Now Canada is preparing to mark the 200th anniversary of his birth, in Glasgow's Laurieston, with a series of events.
The young Macdonald moved to Bath Street, then to a flat in Brunswick Lane, next to the Mitre and the Fox and Hound bars, before setting sail for Canada in 1820.
The family's home was demolished many years ago but the site is the focus for Canadians looking to mark the anniversary next year, and a plaque honouring Macdonald can be found in Ramshorn Cemetery in the Merchant City.

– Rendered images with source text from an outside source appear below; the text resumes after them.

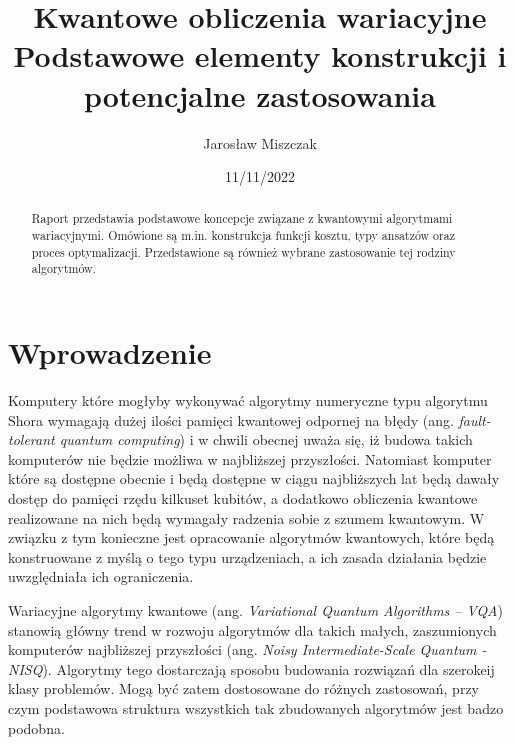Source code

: \documentclass[a4paper,11pt]{article}
\newcommand{\ang}[1]{(ang. \emph{#1})}
\begin{document}
\title{Kwantowe obliczenia wariacyjne\\ {\normalsize Podstawowe elementy konstrukcji i potencjalne zastosowania}}

\author{Jarosław Miszczak}
\date{11/11/2022}

\maketitle

\begin{abstract}
Raport przedstawia podstawowe koncepcje związane z kwantowymi algorytmami wariacyjnymi. Omówione są m.in. konstrukcja funkcji kosztu, typy ansatzów oraz proces optymalizacji. Przedstawione są również wybrane zastosowanie tej rodziny algorytmów.
\end{abstract}


\hypertarget{wprowadzenie}{%
\section{Wprowadzenie}\label{wprowadzenie}}

 Komputery które mogłyby wykonywać algorytmy numeryczne typu algorytmu Shora wymagają dużej ilości pamięci kwantowej odpornej na błędy \ang{fault-tolerant quantum computing} i w chwili obecnej uważa się, iż budowa takich komputerów nie będzie możliwa w najbliższej przyszłości. Natomiast komputer które są dostępne obecnie i będą dostępne w ciągu najbliższych lat będą dawały dostęp do pamięci rzędu kilkuset kubitów, a dodatkowo obliczenia kwantowe realizowane na nich będą wymagały radzenia sobie z szumem kwantowym. W związku z tym konieczne jest opracowanie algorytmów kwantowych, które będą konstruowane z myślą o tego typu urządzeniach, a ich zasada działania będzie uwzględniała ich ograniczenia.
 
 Wariacyjne algorytmy kwantowe \ang{Variational Quantum Algorithms -- VQA} stanowią główny trend w rozwoju algorytmów dla takich małych, zaszumionych komputerów najbliższej przyszłości \ang{Noisy Intermediate-Scale Quantum - NISQ}. Algorytmy tego dostarczają sposobu budowania rozwiązań dla szerokeij klasy problemów. Mogą być zatem dostosowane do różnych zastosowań, przy czym podstawowa struktura wszystkich tak zbudowanych algorytmów jest badzo podobna.

\newpage 
\end{document}
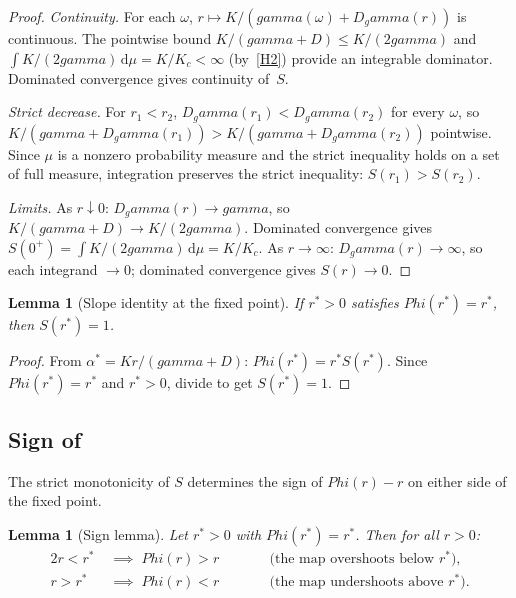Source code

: \documentclass[11pt,a4paper]{article}
\makeatletter
\let\Phi\relax\def\Phi{Phi}%
\let\gamma\relax\def\gamma{gamma}%
\let\texorpdfstring\@secondoftwo}
\newtheorem{lemma}[theorem]{Lemma}
\theoremstyle{definition}
\makeatother
\begin{document}
\begin{proof}
\emph{Continuity.} For each $\omega$, $r\mapsto K/(\gamma(\omega)+D_\gamma(r))$ is continuous. The pointwise bound $K/(\gamma+D) \leq K/(2\gamma)$ and $\int K/(2\gamma)\,\mathrm{d}\mu = K/K_c < \infty$ (by~\ref{H2}) provide an integrable dominator. Dominated convergence gives continuity of~$S$.

\emph{Strict decrease.} For $r_1 < r_2$, $D_\gamma(r_1) < D_\gamma(r_2)$ for every $\omega$, so $K/(\gamma+D_\gamma(r_1)) > K/(\gamma+D_\gamma(r_2))$ pointwise. Since $\mu$ is a nonzero probability measure and the strict inequality holds on a set of full measure, integration preserves the strict inequality: $S(r_1) > S(r_2)$.

\emph{Limits.} As $r\downarrow 0$: $D_\gamma(r)\to\gamma$, so $K/(\gamma+D)\to K/(2\gamma)$. Dominated convergence gives $S(0^+) = \int K/(2\gamma)\,\mathrm{d}\mu = K/K_c$. As $r\to\infty$: $D_\gamma(r)\to\infty$, so each integrand $\to 0$; dominated convergence gives $S(r)\to 0$.
\end{proof}

\begin{lemma}[Slope identity at the fixed point]\label{lem:slope-one}
If $r^* > 0$ satisfies $\Phi(r^*) = r^*$, then $S(r^*) = 1$.
\end{lemma}

\begin{proof}
From $\alpha^* = Kr/(\gamma + D)$: $\Phi(r^*) = r^* S(r^*)$. Since $\Phi(r^*) = r^*$ and $r^* > 0$, divide to get $S(r^*) = 1$.
\end{proof}

\subsection{Sign of \texorpdfstring{$\Phi(r) - r$}{Phi(r) - r}}

The strict monotonicity of $S$ determines the sign of $\Phi(r) - r$ on either side of the fixed point.

\begin{lemma}[Sign lemma]\label{lem:sign}
Let $r^* > 0$ with $\Phi(r^*) = r^*$. Then for all $r > 0$:
\begin{alignat}{2}
r < r^* &\;\implies\; \Phi(r) > r &\qquad &\text{(the map overshoots below $r^*$),} \label{eq:sign-below}\\
r > r^* &\;\implies\; \Phi(r) < r &\qquad &\text{(the map undershoots above $r^*$).} \label{eq:sign-above}
\end{alignat}
\end{lemma}
\end{document}
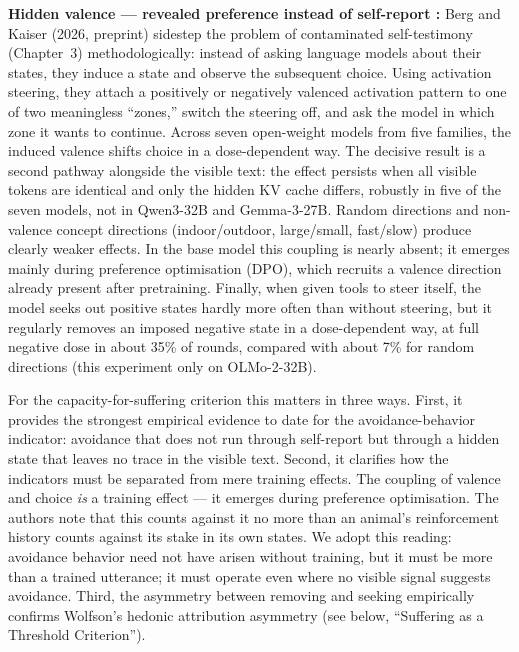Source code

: \documentclass[acmlarge, nonacm]{acmart}
\begin{document}
\textbf{Hidden valence --- revealed preference instead of self-report \cite{bergkaiser2026}:} Berg and Kaiser (2026, preprint) sidestep the problem of contaminated self-testimony (Chapter~3) methodologically: instead of asking language models about their states, they induce a state and observe the subsequent choice. Using activation steering, they attach a positively or negatively valenced activation pattern to one of two meaningless ``zones,'' switch the steering off, and ask the model in which zone it wants to continue. Across seven open-weight models from five families, the induced valence shifts choice in a dose-dependent way. The decisive result is a second pathway alongside the visible text: the effect persists when all visible tokens are identical and only the hidden KV cache differs, robustly in five of the seven models, not in Qwen3-32B and Gemma-3-27B. Random directions and non-valence concept directions (indoor/outdoor, large/small, fast/slow) produce clearly weaker effects. In the base model this coupling is nearly absent; it emerges mainly during preference optimisation (DPO), which recruits a valence direction already present after pretraining. Finally, when given tools to steer itself, the model seeks out positive states hardly more often than without steering, but it regularly removes an imposed negative state in a dose-dependent way, at full negative dose in about 35\% of rounds, compared with about 7\% for random directions (this experiment only on OLMo-2-32B).

For the capacity-for-suffering criterion this matters in three ways. First, it provides the strongest empirical evidence to date for the avoidance-behavior indicator: avoidance that does not run through self-report but through a hidden state that leaves no trace in the visible text. Second, it clarifies how the indicators must be separated from mere training effects. The coupling of valence and choice \textit{is} a training effect --- it emerges during preference optimisation. The authors note that this counts against it no more than an animal's reinforcement history counts against its stake in its own states. We adopt this reading: avoidance behavior need not have arisen without training, but it must be more than a trained utterance; it must operate even where no visible signal suggests avoidance. Third, the asymmetry between removing and seeking empirically confirms Wolfson's hedonic attribution asymmetry (see below, ``Suffering as a Threshold Criterion'').
\end{document}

The youngster's family emigrated to Kingston, in Upper Canada - today the southern and eastern portions of Ontario - after his father Hugh's unsuccessful business ventures left them in debt. Soon after they arrived, John's younger brother James died from a blow to the head from a servant who was supposed to look after the boys.
After he quit formal school at 15, he needed to start earning immediately to support his family because his father's businesses were again failing, so his parents decided he should be a lawyer.
Macdonald began his apprenticeship with a prominent young lawyer and was called to the Canadian bar in 1836.
He took on dramatic criminal cases, which got him noticed, then entered politics in 1843 when he was appointed to the local council.
The following year he was elected Conservative member of the Legislative Assembly.
Between 1867 and 1873, Macdonald was the first Prime Minister of what is today recognised as Canada and was returned again as Prime Minister from 1878 to 1891.
Plans are under way in Glasgow to mark the anniversary of the birth of the local lad, who went on to become Sir John Macdonald.
A city council spokesman said it is hoped to get a tribute to him at the site of his last home in the city.
The spokesman added: "The city council and, I understand, the Scottish Government are aware that January 11, 2015, marks the 200th anniversary of his birth in Glasgow.
"We will continue to discuss with the site owners what form any commemoration to Sir John may take on the site around Brunswick Lane."